▶ Exercise objective
If a line in the data has the string "messages", please show it.

● ● ● ● ● ● ●

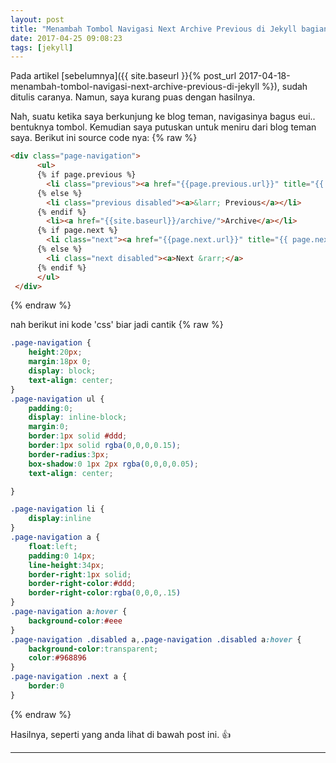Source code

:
 ```yaml
---
layout: post
title: "Menambah Tombol Navigasi Next Archive Previous di Jekyll bagian II"
date: 2017-04-25 09:08:23
tags: [jekyll]
---
```

Pada artikel [sebelumnya]({{ site.baseurl }}{% post_url 2017-04-18-menambah-tombol-navigasi-next-archive-previous-di-jekyll %}), sudah ditulis caranya. Namun, saya kurang puas dengan hasilnya.

Nah, suatu ketika saya berkunjung ke blog teman, navigasinya bagus eui.. bentuknya tombol. Kemudian saya putuskan untuk meniru dari blog teman saya. Berikut ini source code nya:
{% raw %}
```html
<div class="page-navigation">
      <ul>
      {% if page.previous %}
        <li class="previous"><a href="{{page.previous.url}}" title="{{ page.previous.title }}">&larr; Previous</a></li>
      {% else %}
        <li class="previous disabled"><a>&larr; Previous</a></li>
      {% endif %}
        <li><a href="{{site.baseurl}}/archive/">Archive</a></li>
      {% if page.next %}
        <li class="next"><a href="{{page.next.url}}" title="{{ page.next.title }}">Next &rarr;</a></li>
      {% else %}
        <li class="next disabled"><a>Next &rarr;</a>
      {% endif %}
      </ul>
 </div>
```
{% endraw %}

nah berikut ini kode 'css' biar jadi cantik
{% raw %}
```css
.page-navigation {
    height:20px;
    margin:18px 0;
    display: block;
    text-align: center;
}
.page-navigation ul {
    padding:0;
    display: inline-block;
    margin:0;
    border:1px solid #ddd;
    border:1px solid rgba(0,0,0,0.15);
    border-radius:3px;
    box-shadow:0 1px 2px rgba(0,0,0,0.05);
    text-align: center;

}

.page-navigation li {
    display:inline
}
.page-navigation a {
    float:left;
    padding:0 14px;
    line-height:34px;
    border-right:1px solid;
    border-right-color:#ddd;
    border-right-color:rgba(0,0,0,.15)
}
.page-navigation a:hover {
    background-color:#eee
}
.page-navigation .disabled a,.page-navigation .disabled a:hover {
    background-color:transparent;
    color:#968896
}
.page-navigation .next a {
    border:0
}
```
{% endraw %}

Hasilnya, seperti yang anda lihat di bawah post ini. :+1:
<hr>
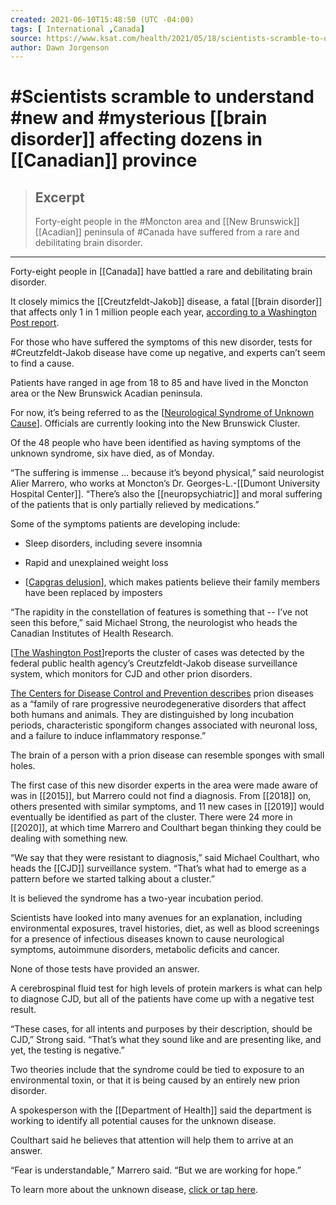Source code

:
 ```yaml
---
created: 2021-06-10T15:48:50 (UTC -04:00)
tags: [ International ,Canada]
source: https://www.ksat.com/health/2021/05/18/scientists-scramble-to-understand-new-and-mysterious-brain-disorder-affecting-dozens-in-canadian-province/
author: Dawn Jorgenson
---
```


# #Scientists scramble to understand #new and #mysterious [[brain disorder]] affecting dozens in [[Canadian]] province

> ## Excerpt
> Forty-eight people in the #Moncton area and [[New Brunswick]]  [[Acadian]] peninsula of #Canada have suffered from a rare and debilitating brain disorder.

---
Forty-eight people in [[Canada]] have battled a rare and debilitating brain disorder.

It closely mimics the [[Creutzfeldt-Jakob]] disease, a fatal [[brain disorder]] that affects only 1 in 1 million people each year, [according to a Washington Post report].

For those who have suffered the symptoms of this new disorder, tests for #Creutzfeldt-Jakob disease have come up negative, and experts can’t seem to find a cause.

Patients have ranged in age from 18 to 85 and have lived in the Moncton area or the New Brunswick Acadian peninsula.

For now, it’s being referred to as the [[Neurological Syndrome of Unknown Cause]]. Officials are currently looking into the New Brunswick Cluster.

Of the 48 people who have been identified as having symptoms of the unknown syndrome, six have died, as of Monday.

“The suffering is immense … because it’s beyond physical,” said neurologist Alier Marrero, who works at Moncton’s Dr. Georges-L.-[[Dumont University Hospital Center]]. “There’s also the [[neuropsychiatric]] and moral suffering of the patients that is only partially relieved by medications.”

Some of the symptoms patients are developing include:

-   Sleep disorders, including severe insomnia
    

-   Rapid and unexplained weight loss
    

-   [[Capgras delusion]], which makes patients believe their family members have been replaced by imposters
    

“The rapidity in the constellation of features is something that -- I’ve not seen this before,” said Michael Strong, the neurologist who heads the Canadian Institutes of Health Research.

[[The Washington Post]]reports the cluster of cases was detected by the federal public health agency’s Creutzfeldt-Jakob disease surveillance system, which monitors for CJD and other prion disorders.

[The Centers for Disease Control and Prevention describes] prion diseases as a “family of rare progressive neurodegenerative disorders that affect both humans and animals. They are distinguished by long incubation periods, characteristic spongiform changes associated with neuronal loss, and a failure to induce inflammatory response.”

The brain of a person with a prion disease can resemble sponges with small holes.

The first case of this new disorder experts in the area were made aware of was in [[2015]], but Marrero could not find a diagnosis. From [[2018]] on, others presented with similar symptoms, and 11 new cases in [[2019]] would eventually be identified as part of the cluster. There were 24 more in [[2020]], at which time Marrero and Coulthart began thinking they could be dealing with something new.

“We say that they were resistant to diagnosis,” said Michael Coulthart, who heads the [[CJD]] surveillance system. “That’s what had to emerge as a pattern before we started talking about a cluster.”

It is believed the syndrome has a two-year incubation period.

Scientists have looked into many avenues for an explanation, including environmental exposures, travel histories, diet, as well as blood screenings for a presence of infectious diseases known to cause neurological symptoms, autoimmune disorders, metabolic deficits and cancer.

None of those tests have provided an answer.

A cerebrospinal fluid test for high levels of protein markers is what can help to diagnose CJD, but all of the patients have come up with a negative test result.

“These cases, for all intents and purposes by their description, should be CJD,” Strong said. “That’s what they sound like and are presenting like, and yet, the testing is negative.”

Two theories include that the syndrome could be tied to exposure to an environmental toxin, or that it is being caused by an entirely new prion disorder.

A spokesperson with the [[Department of Health]] said the department is working to identify all potential causes for the unknown disease.

Coulthart said he believes that attention will help them to arrive at an answer.

“Fear is understandable,” Marrero said. “But we are working for hope.”

To learn more about the unknown disease, [click or tap here].



[according to a Washington Post report]: https://www.washingtonpost.com/world/2021/05/12/canada-new-brunswick-brain-disease/
[Neurological Syndrome of Unknown Cause]: https://www2.gnb.ca/content/gnb/en/departments/ocmoh/cdc/neuro_cluster.html
[Capgras delusion]: https://healthblog.uofmhealth.org/brain-health/capgras-syndrome-dementia-are-you-a-pretender-or-real-mary#:~:text=Capgras%20syndrome%2C%20also%20known%20as,replaced%20with%20an%20exact%20duplicate.
[The Washington Post]: https://www.washingtonpost.com/world/2021/05/12/canada-new-brunswick-brain-disease/
[The Centers for Disease Control and Prevention describes]: https://www.cdc.gov/prions/index.html
[click or tap here]: https://www2.gnb.ca/content/gnb/en/departments/ocmoh/cdc/neuro_cluster.html

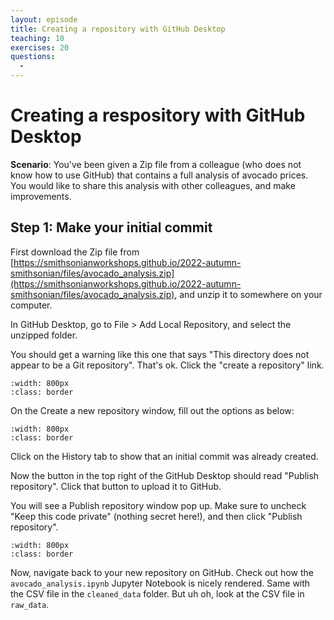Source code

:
 ```yaml
---
layout: episode
title: Creating a repository with GitHub Desktop
teaching: 10
exercises: 20
questions:
  - 
---
```


# Creating a respository with GitHub Desktop

**Scenario**: You've been given a Zip file from a colleague (who does not know how to use GitHub) that contains a full analysis of avocado prices. You would like to share this analysis with other colleagues, and make improvements.

## Step 1: Make your initial commit

First download the Zip file from [https://smithsonianworkshops.github.io/2022-autumn-smithsonian/files/avocado_analysis.zip](https://smithsonianworkshops.github.io/2022-autumn-smithsonian/files/avocado_analysis.zip), and unzip it to somewhere on your computer.

In GitHub Desktop, go to File > Add Local Repository, and select the unzipped folder.

You should get a warning like this one that says "This directory does not appear to be a Git repository". That's ok. Click the "create a repository" link.

```{image} /img/gh-desktop-create/add_local_warning.jpg
:width: 800px
:class: border
```

On the Create a new repository window, fill out the options as below:

```{image} /img/gh-desktop-create/create_new_repo.jpg
:width: 800px
:class: border
```

Click on the History tab to show that an initial commit was already created.

Now the button in the top right of the GitHub Desktop should read "Publish repository". Click that button to upload it to GitHub.

You will see a Publish repository window pop up. Make sure to uncheck "Keep this code private" (nothing secret here!), and then click "Publish repository".

```{image} /img/gh-desktop-create/publish_repo.jpg
:width: 800px
:class: border
```

Now, navigate back to your new repository on GitHub. Check out how the `avocado_analysis.ipynb` Jupyter Notebook is nicely rendered. Same with the CSV file in the `cleaned_data` folder. But uh oh, look at the CSV file in `raw_data`.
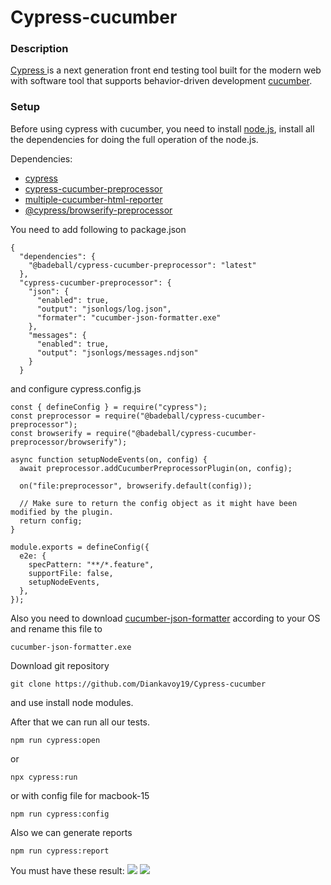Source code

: # Cypress-cucumber
### Description
[Cypress ](https://www.cypress.io/) is a next generation front end testing tool built for the modern web with software tool that supports behavior-driven development [cucumber](https://cucumber.io/).

### Setup
Before using cypress with cucumber, you need to install [node.js](https://nodejs.org/en/), install all the dependencies for doing the full operation of the node.js.

Dependencies:
- [cypress](https://www.npmjs.com/package/cypress)
- [cypress-cucumber-preprocessor](https://github.com/badeball/cypress-cucumber-preprocessor)
- [multiple-cucumber-html-reporter](https://www.npmjs.com/package/multiple-cucumber-html-reporter)
- [@cypress/browserify-preprocessor](https://www.npmjs.com/package/@cypress/browserify-preprocessor)


You need to add following to package.json
``` console
{
  "dependencies": {
    "@badeball/cypress-cucumber-preprocessor": "latest"
  },
  "cypress-cucumber-preprocessor": {
    "json": {
      "enabled": true,
      "output": "jsonlogs/log.json",
      "formater": "cucumber-json-formatter.exe"
    },
    "messages": {
      "enabled": true,
      "output": "jsonlogs/messages.ndjson"
    }
  }
```
and configure cypress.config.js
``` console 
const { defineConfig } = require("cypress");
const preprocessor = require("@badeball/cypress-cucumber-preprocessor");
const browserify = require("@badeball/cypress-cucumber-preprocessor/browserify");

async function setupNodeEvents(on, config) {
  await preprocessor.addCucumberPreprocessorPlugin(on, config);

  on("file:preprocessor", browserify.default(config));

  // Make sure to return the config object as it might have been modified by the plugin.
  return config;
}

module.exports = defineConfig({
  e2e: {
    specPattern: "**/*.feature",
    supportFile: false,
    setupNodeEvents,
  },
});
```
Also you need to download [cucumber-json-formatter](https://github.com/cucumber/json-formatter/releases/tag/v19.0.0) according to your OS and rename this file to 
``` console 
cucumber-json-formatter.exe
```
Download git repository 
``` console
git clone https://github.com/Diankavoy19/Cypress-cucumber
```
and use install node modules.

After that we can run all our tests.
```console
npm run cypress:open 
```
or 
```console
npx cypress:run
```
or with config file for macbook-15
```console
npm run cypress:config
```
Also we can generate reports
``` console 
npm run cypress:report
```
You must have these result:
![](https://diankavoy19.github.io/TestRail-Homework/picture/Report.png)
![](https://diankavoy19.github.io/TestRail-Homework/picture/Report1.png)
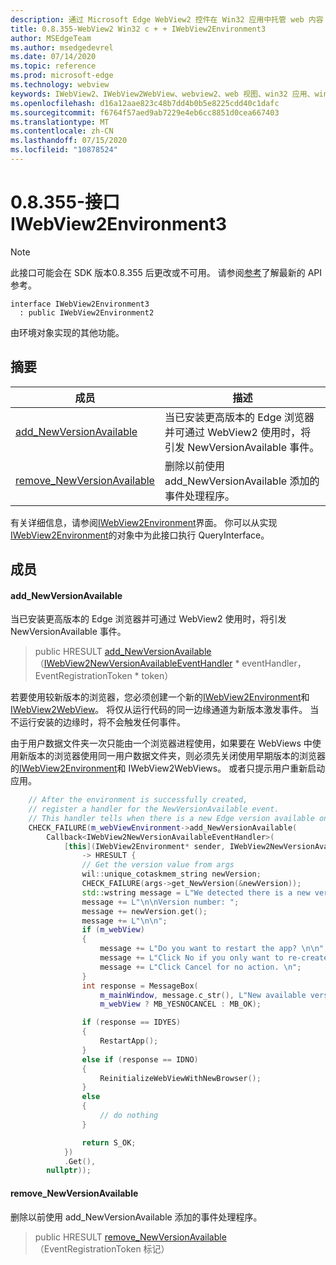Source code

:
 ```yaml
---
description: 通过 Microsoft Edge WebView2 控件在 Win32 应用中托管 web 内容
title: 0.8.355-WebView2 Win32 c + + IWebView2Environment3
author: MSEdgeTeam
ms.author: msedgedevrel
ms.date: 07/14/2020
ms.topic: reference
ms.prod: microsoft-edge
ms.technology: webview
keywords: IWebView2、IWebView2WebView、webview2、web 视图、win32 应用、win32、edge
ms.openlocfilehash: d16a12aae823c48b7dd4b0b5e8225cdd40c1dafc
ms.sourcegitcommit: f6764f57aed9ab7229e4eb6cc8851d0cea667403
ms.translationtype: MT
ms.contentlocale: zh-CN
ms.lasthandoff: 07/15/2020
ms.locfileid: "10878524"
---
```

# 0.8.355-接口 IWebView2Environment3 

> [!NOTE]
> 此接口可能会在 SDK 版本0.8.355 后更改或不可用。 请参阅[参考](../../../webview2-api-reference.md)了解最新的 API 参考。

```
interface IWebView2Environment3
  : public IWebView2Environment2
```

由环境对象实现的其他功能。

## 摘要

 成员                        | 描述
--------------------------------|---------------------------------------------
[add_NewVersionAvailable](#add_newversionavailable) | 当已安装更高版本的 Edge 浏览器并可通过 WebView2 使用时，将引发 NewVersionAvailable 事件。
[remove_NewVersionAvailable](#remove_newversionavailable) | 删除以前使用 add_NewVersionAvailable 添加的事件处理程序。

有关详细信息，请参阅[IWebView2Environment](IWebView2Environment.md)界面。 你可以从实现[IWebView2Environment](IWebView2Environment.md)的对象中为此接口执行 QueryInterface。

## 成员

#### add_NewVersionAvailable 

当已安装更高版本的 Edge 浏览器并可通过 WebView2 使用时，将引发 NewVersionAvailable 事件。

> public HRESULT [add_NewVersionAvailable](#add_newversionavailable)（[IWebView2NewVersionAvailableEventHandler](IWebView2NewVersionAvailableEventHandler.md) * eventHandler，EventRegistrationToken * token）

若要使用较新版本的浏览器，您必须创建一个新的[IWebView2Environment](IWebView2Environment.md)和[IWebView2WebView](IWebView2WebView.md)。 将仅从运行代码的同一边缘通道为新版本激发事件。 当不运行安装的边缘时，将不会触发任何事件。

由于用户数据文件夹一次只能由一个浏览器进程使用，如果要在 WebViews 中使用新版本的浏览器使用同一用户数据文件夹，则必须先关闭使用早期版本的浏览器的[IWebView2Environment](IWebView2Environment.md)和 IWebView2WebViews。 或者只提示用户重新启动应用。

```cpp
    // After the environment is successfully created,
    // register a handler for the NewVersionAvailable event.
    // This handler tells when there is a new Edge version available on the machine.
    CHECK_FAILURE(m_webViewEnvironment->add_NewVersionAvailable(
        Callback<IWebView2NewVersionAvailableEventHandler>(
            [this](IWebView2Environment* sender, IWebView2NewVersionAvailableEventArgs* args)
                -> HRESULT {
                // Get the version value from args
                wil::unique_cotaskmem_string newVersion;
                CHECK_FAILURE(args->get_NewVersion(&newVersion));
                std::wstring message = L"We detected there is a new version for the browser.";
                message += L"\n\nVersion number: ";
                message += newVersion.get();
                message += L"\n\n";
                if (m_webView)
                {
                    message += L"Do you want to restart the app? \n\n";
                    message += L"Click No if you only want to re-create the webviews. \n";
                    message += L"Click Cancel for no action. \n";
                }
                int response = MessageBox(
                    m_mainWindow, message.c_str(), L"New available version",
                    m_webView ? MB_YESNOCANCEL : MB_OK);

                if (response == IDYES)
                {
                    RestartApp();
                }
                else if (response == IDNO)
                {
                    ReinitializeWebViewWithNewBrowser();
                }
                else
                {
                    // do nothing
                }

                return S_OK;
            })
            .Get(),
        nullptr));
```

#### remove_NewVersionAvailable 

删除以前使用 add_NewVersionAvailable 添加的事件处理程序。

> public HRESULT [remove_NewVersionAvailable](#remove_newversionavailable)（EventRegistrationToken 标记）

● ● ● ● ● ● ●

▶ Completed exercise
    "messages": {
      "output": "jsonlogs/messages.ndjson"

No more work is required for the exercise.